Exercise prompt:
Your answer should hold all lines of the entries that include the word "multicols".

────────

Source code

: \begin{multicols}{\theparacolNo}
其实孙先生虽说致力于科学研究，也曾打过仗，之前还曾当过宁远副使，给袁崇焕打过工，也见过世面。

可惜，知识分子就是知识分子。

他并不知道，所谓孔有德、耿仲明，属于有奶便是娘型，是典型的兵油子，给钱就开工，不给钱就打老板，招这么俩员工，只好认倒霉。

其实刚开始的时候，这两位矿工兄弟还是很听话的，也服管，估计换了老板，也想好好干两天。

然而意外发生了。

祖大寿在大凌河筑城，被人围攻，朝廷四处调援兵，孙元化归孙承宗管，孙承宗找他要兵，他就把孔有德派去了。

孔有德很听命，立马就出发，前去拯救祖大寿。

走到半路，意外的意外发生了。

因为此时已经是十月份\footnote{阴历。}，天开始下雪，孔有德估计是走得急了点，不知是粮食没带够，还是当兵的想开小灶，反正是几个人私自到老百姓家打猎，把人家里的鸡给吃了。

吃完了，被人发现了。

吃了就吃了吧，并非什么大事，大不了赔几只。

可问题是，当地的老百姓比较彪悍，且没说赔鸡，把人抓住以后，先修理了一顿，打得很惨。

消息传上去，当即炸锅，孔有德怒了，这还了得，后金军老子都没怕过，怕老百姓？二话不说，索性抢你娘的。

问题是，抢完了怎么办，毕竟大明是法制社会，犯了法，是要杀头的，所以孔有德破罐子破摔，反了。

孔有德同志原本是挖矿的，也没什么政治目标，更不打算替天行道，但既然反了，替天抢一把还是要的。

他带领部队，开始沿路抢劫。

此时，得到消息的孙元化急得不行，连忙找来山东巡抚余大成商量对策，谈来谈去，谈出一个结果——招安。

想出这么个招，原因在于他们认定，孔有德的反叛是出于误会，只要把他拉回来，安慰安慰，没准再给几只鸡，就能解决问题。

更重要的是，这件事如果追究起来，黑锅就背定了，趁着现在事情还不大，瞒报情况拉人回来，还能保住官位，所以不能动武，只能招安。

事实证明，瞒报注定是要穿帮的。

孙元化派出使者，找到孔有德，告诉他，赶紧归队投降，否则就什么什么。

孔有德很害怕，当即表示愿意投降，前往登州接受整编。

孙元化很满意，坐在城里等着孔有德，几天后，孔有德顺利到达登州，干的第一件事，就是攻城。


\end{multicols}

────────

Finished task:
: \begin{multicols}{\theparacolNo}
\end{multicols}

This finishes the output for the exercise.